Gustav Bjornstrand wrote: 5) Absolute truths are ... temptations in a significant way. I prefer to understand that we can 'allude to truth' or 'tend toward truths'.
But are any of us in a position INDIVIDUALLY and UNIQUELY to do anything more than guess? And if we feel it necessary to control a conversation and critically assess/judge those who participate with different views or methods, what is that really about?
Gustav Bjornstrand wrote: 6) What I have said about Hobbled is I think 'accurate assessment'. I also believe that I have a good take, or at least the whiff of one, in my 'proclamation' about 'radical liberalism'.
Your assessments/judgments seem, to me, geared toward discrediting, disarming, dismissing, and down-casting those whom you have discourse with, if they think differently than you do. Then your own view appears to be proclaimed/established (by you) as higher and more valid. It is an egotistical and very transparent male energy of domination and warfare -- which does not play fair, does not see clearly or broadly, and seeks only to see oneself as the WINNER! Truth is bent to THAT.
Gustav Bjornstrand wrote: 7) Is a return to No 1: Why don't you engage with the ideas? Either in pro or in contra? Why so much silly preamble?

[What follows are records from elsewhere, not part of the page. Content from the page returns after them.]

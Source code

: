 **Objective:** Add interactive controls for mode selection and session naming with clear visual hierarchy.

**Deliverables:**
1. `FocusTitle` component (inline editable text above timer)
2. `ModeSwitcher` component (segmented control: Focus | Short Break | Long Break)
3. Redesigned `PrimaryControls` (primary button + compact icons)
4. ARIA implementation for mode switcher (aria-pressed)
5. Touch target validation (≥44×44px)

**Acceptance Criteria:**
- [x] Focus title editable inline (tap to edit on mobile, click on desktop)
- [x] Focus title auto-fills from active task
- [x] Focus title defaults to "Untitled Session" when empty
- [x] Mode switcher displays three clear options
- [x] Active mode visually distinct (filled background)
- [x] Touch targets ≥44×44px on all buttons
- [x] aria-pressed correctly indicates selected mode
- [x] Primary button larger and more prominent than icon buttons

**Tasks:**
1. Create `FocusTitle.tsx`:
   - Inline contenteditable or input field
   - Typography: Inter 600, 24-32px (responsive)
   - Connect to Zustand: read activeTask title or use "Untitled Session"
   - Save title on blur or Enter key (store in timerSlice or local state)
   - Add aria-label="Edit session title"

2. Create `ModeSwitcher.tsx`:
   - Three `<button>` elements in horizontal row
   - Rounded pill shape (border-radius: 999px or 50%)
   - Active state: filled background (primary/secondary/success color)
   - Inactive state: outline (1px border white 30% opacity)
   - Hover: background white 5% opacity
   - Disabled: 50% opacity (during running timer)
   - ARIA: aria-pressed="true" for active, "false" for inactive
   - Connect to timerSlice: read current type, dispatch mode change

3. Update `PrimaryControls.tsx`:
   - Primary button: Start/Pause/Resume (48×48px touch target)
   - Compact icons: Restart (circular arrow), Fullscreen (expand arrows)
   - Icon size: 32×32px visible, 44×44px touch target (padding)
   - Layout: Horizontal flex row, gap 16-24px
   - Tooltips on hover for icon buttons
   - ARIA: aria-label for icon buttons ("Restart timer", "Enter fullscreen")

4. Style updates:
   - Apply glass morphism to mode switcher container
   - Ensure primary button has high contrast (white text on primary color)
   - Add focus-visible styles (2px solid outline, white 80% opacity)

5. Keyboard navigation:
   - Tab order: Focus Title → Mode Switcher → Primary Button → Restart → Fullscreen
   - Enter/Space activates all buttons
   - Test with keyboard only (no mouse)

And here you go again -- classifying my perspective/comments as: "silly preamble." Fuck you. (And no, I'm not emotional and upset. I'm smiling and quite peaceful with my response.) The universe does not revolve around you and your ideas and what you think is worth discussing, Gustav. You might discover the value of additional perspectives if you'd sober up from your self-intoxication.